Что подобно Слову Твоему, Господу нашему, вечно пребывающему в Себе, нестареющему и все обновляющему! Я говорил: “Пусть умолкнут волнения плоти и все представления о земле, воде и воздухе, пусть умолкнет само небо и сама душа, пусть выйдет она из себя, забыв о себе; пусть умолкнут сны и воображения, всякий язык, всякий знак, все возникающее и преходящее, что может сказать о себе: “Не мы создали себя, но Тот, Кто живет вечно”; и вот, в наступившей тишине заговорит Он Сам, один, не через них, а от Себя. Да услышим слово Его не из плотских уст, не в ангельских напевах, не в грохоте бури, не в притчах и подобиях, а от Него Самого, любимого нами в творениях Его, услышим так, как слышали сейчас, когда, оставив самих себя, духом прикоснулись к вечной Премудрости. О, если бы это мгновение могло продлиться! Если бы все низшее исчезло, и она одна восхитила бы и объяла глубокой радостью своих созерцателей! Не это ли жизнь вечная? Не об этом ли мы воздыхали, читая: “Войди в радость господина твоего” (Мф. XXV, 21)? И когда это будет? Не тогда ли, когда “не все мы умрем, но все изменимся” (I Кор. XV, 51)?

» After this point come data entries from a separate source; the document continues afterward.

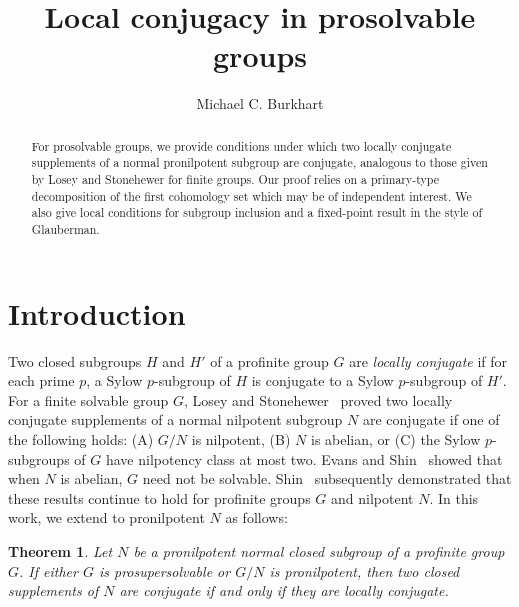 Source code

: \documentclass{amsart}
\newtheorem{theorem}{Theorem}[section]
\theoremstyle{definition}
\theoremstyle{remark}
\numberwithin{equation}{section}
\begin{document}
\title{Local conjugacy in prosolvable groups}

\author{Michael C. Burkhart}



\maketitle

\begin{abstract}
	For prosolvable groups, we provide conditions under which two locally conjugate supplements of a normal pronilpotent subgroup are conjugate, analogous to those given by Losey and Stonehewer for finite groups. Our proof relies on a primary-type decomposition of the first cohomology set which may be of independent interest. We also give local conditions for subgroup inclusion and a fixed-point result in the style of Glauberman.
\end{abstract}

\section{Introduction}

Two closed subgroups $H$ and $H'$ of a profinite group $G$ are \emph{locally conjugate} if for each prime $p$, a Sylow $p$-subgroup of $H$ is conjugate to a Sylow $p$-subgroup of $H'$. For a finite solvable group $G$, Losey and Stonehewer~\cite{Los79} proved two locally conjugate supplements of a normal nilpotent subgroup $N$ are conjugate if one of the following holds: (A) $G/N$ is nilpotent, (B) $N$ is abelian, or (C) the Sylow $p$-subgroups of $G$ have nilpotency class at most two. Evans and Shin~\cite{Eva88} showed that when $N$ is abelian, $G$ need not be solvable. Shin~\cite{Shi95} subsequently demonstrated that these results continue to hold for profinite groups $G$ and nilpotent $N$. In this work, we extend to pronilpotent $N$ as follows:

\begin{theorem}
	\label{thm:loc_conj}
	Let $N$ be a pronilpotent normal closed subgroup of a profinite group $G$. If either $G$ is prosupersolvable or $G/N$ is pronilpotent, then two closed supplements of $N$ are conjugate if and only if they are locally conjugate.
\end{theorem}
\end{document}
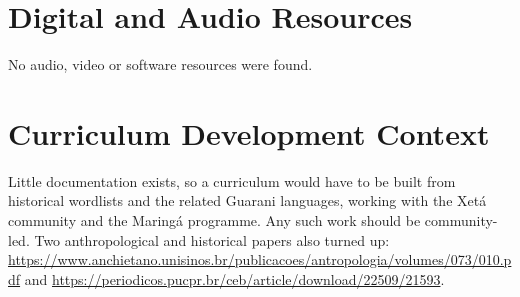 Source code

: \documentclass[12pt]{article}
\begin{document}
\section{Digital and Audio Resources}
No audio, video or software resources were found.

\section{Curriculum Development Context}
Little documentation exists, so a curriculum would have to be built from historical wordlists and the related Guarani languages, working with the Xet\'a community and the Maring\'a programme. Any such work should be community-led. Two anthropological and historical papers also turned up: \url{https://www.anchietano.unisinos.br/publicacoes/antropologia/volumes/073/010.pdf} and \url{https://periodicos.pucpr.br/ceb/article/download/22509/21593}.
\end{document}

Так говорил я; возможно, слова были другими, но Ты знаешь, Господи, что в тот день ничтожным казался нам весь этот мир с его жалкими наслаждениями, и мать отвечала мне: “Сын мой! Зачем мне эта жизнь? Какие мирские надежды удерживают меня здесь? Было только одно, почему я хотела задержаться в этой жизни: прежде, чем умереть, я хотела увидеть тебя православным христианином. Но Господь даровал мне большее: дал увидеть тебя смиренным рабом Его, презревшим земное счастье. Что же еще? Что мне здесь делать?”
Глава XI
Уже не вспомню, что я ответил ей, но не прошло и пяти дней, и она слегла в лихорадке.
В один из этих дней она на короткое время лишилась чувств, а, придя в себя, спросила у меня и брата, стоявшего рядом: “Где я была?” Затем, увидев глубокую скорбь нашу, добавила: “Здесь похороните мать вашу”. Я молчал: слезы душили меня. Брат, желая ее утешить, что-то сказал насчет того, что ей следует потерпеть, дабы, если и умереть, то умереть на родной земле. Мать встревожилась за него, сказав мне: “Что он говорит?”, а затем прибавила: “Не беспокойтесь о теле, похороните где придется. Об одном прошу, поминайте меня у алтаря Господня”. После этих слов она умолкла, страдая от усиливающейся болезни. Я же, думая о дарах Твоих, которыми Ты одаряешь сердца верных, радовался и благодарил Тебя: я ведь хорошо помнил, как некогда волновалась она о своем погребении, все предусмотрела и приготовила себе место рядом с могилой мужа. Жили они в мире и согласии, и она, по человеческой слабости, мечтала еще о добавке, чтобы люди говорили: “Вот судьба! Столько лет она провела вдали от дома, а теперь вернулась, и прах ее смешался с прахом супруга”. Я не знал, когда по благости Твоей ослабело в сердце ее это суетное желание. Я радовался и удивлялся, видя это, хотя еще в тех словах, сказанных матерью у окна: “Что мне здесь делать?” уже читалось безразличие к тому, где и как ей умереть.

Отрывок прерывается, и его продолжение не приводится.